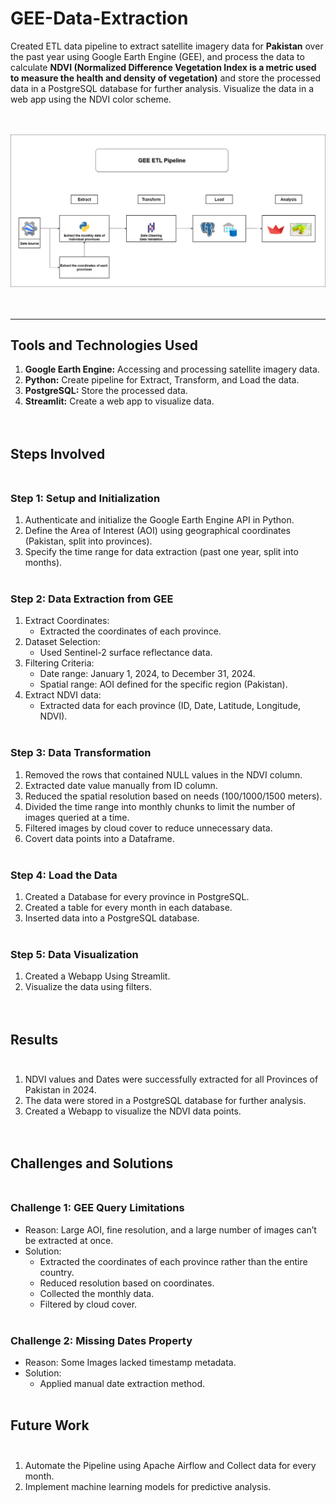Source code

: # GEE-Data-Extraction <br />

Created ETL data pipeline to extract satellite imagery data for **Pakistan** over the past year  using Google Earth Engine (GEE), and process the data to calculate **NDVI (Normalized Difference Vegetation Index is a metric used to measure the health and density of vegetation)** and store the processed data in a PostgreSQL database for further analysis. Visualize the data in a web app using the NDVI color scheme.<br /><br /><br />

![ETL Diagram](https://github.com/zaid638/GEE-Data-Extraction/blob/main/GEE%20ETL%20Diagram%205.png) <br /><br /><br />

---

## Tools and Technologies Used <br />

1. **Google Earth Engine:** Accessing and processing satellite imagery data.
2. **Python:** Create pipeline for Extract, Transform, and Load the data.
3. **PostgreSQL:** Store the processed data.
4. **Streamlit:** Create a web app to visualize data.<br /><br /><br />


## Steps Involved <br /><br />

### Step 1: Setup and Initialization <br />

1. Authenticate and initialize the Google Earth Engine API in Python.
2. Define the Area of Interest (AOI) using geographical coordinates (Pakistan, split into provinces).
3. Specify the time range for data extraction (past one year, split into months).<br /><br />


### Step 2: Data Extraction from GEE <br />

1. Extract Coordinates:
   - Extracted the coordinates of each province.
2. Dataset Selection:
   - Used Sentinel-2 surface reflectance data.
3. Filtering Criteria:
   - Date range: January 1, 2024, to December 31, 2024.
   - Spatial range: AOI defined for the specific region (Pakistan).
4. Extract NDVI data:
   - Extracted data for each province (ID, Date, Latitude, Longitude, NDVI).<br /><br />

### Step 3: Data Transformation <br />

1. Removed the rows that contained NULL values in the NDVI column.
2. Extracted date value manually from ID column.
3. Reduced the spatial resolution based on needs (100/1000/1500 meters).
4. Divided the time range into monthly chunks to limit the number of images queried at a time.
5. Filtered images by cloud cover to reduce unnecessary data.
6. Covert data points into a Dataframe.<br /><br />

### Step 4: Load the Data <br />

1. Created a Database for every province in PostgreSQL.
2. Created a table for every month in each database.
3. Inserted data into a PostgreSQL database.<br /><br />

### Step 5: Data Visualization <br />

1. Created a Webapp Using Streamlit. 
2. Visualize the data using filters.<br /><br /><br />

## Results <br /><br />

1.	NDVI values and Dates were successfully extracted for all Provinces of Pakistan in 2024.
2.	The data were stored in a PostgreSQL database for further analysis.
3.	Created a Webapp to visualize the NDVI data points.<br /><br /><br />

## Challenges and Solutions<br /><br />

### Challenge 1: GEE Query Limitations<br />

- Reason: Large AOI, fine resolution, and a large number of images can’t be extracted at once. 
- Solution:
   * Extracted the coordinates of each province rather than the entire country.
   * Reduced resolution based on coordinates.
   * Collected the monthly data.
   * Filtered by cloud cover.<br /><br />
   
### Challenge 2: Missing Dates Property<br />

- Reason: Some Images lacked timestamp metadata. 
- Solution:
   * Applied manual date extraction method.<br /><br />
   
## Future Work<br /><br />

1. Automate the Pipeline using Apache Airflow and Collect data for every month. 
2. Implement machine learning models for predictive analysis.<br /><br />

:::

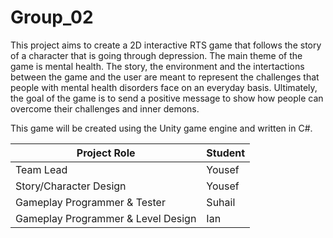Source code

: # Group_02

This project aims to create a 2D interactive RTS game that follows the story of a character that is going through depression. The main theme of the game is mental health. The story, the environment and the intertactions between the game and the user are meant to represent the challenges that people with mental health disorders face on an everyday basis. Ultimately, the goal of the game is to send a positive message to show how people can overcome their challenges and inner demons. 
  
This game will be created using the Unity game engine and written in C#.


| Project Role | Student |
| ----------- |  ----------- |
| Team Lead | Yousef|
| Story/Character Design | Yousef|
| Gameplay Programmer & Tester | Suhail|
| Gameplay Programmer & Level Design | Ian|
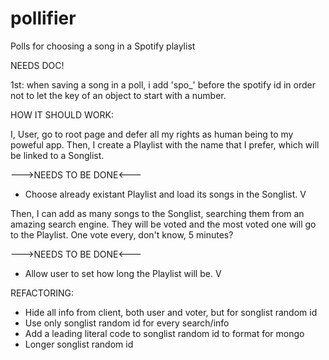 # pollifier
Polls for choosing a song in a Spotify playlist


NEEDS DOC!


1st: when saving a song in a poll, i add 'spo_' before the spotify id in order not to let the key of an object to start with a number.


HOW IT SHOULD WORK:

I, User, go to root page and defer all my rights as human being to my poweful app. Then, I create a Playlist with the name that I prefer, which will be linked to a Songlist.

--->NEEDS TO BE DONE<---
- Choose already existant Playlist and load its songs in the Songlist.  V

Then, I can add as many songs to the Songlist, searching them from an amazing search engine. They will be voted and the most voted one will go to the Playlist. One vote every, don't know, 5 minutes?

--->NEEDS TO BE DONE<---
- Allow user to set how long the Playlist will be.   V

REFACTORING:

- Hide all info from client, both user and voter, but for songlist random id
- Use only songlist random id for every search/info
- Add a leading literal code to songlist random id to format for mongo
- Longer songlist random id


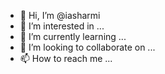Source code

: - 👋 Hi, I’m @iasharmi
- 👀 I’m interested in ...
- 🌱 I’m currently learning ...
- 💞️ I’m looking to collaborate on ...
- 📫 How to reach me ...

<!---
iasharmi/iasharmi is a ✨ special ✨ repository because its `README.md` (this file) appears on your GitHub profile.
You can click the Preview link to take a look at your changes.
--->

:::

■ **Exercise instructions**
The expected answer is an exact copy of the lines above, beginning at the line with "## Future Work<br /><br />" and ending at the line with "2. Implement machine", with both ends in.

■ **Expected answer**
## Future Work<br /><br />

1. Automate the Pipeline using Apache Airflow and Collect data for every month. 
2. Implement machine learning models for predictive analysis.<br /><br />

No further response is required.